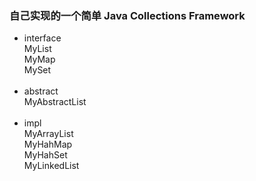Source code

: 


### 自己实现的一个简单  Java Collections Framework



* interface  <br>
             MyList <br>
             MyMap <br>
             MySet<br>
            
* abstract  <br>
             MyAbstractList  <br>          
            
* impl      <br>
            MyArrayList<br>
             MyHahMap<br>
             MyHahSet<br>
             MyLinkedList<br>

**Exercise instructions:**
With the pictures left out, return the listing above exactly as it stands.

**Output for this exercise:**
Source code

: 


### 自己实现的一个简单  Java Collections Framework



* interface  <br>
             MyList <br>
             MyMap <br>
             MySet<br>
            
* abstract  <br>
             MyAbstractList  <br>          
            
* impl      <br>
            MyArrayList<br>
             MyHahMap<br>
             MyHahSet<br>
             MyLinkedList<br>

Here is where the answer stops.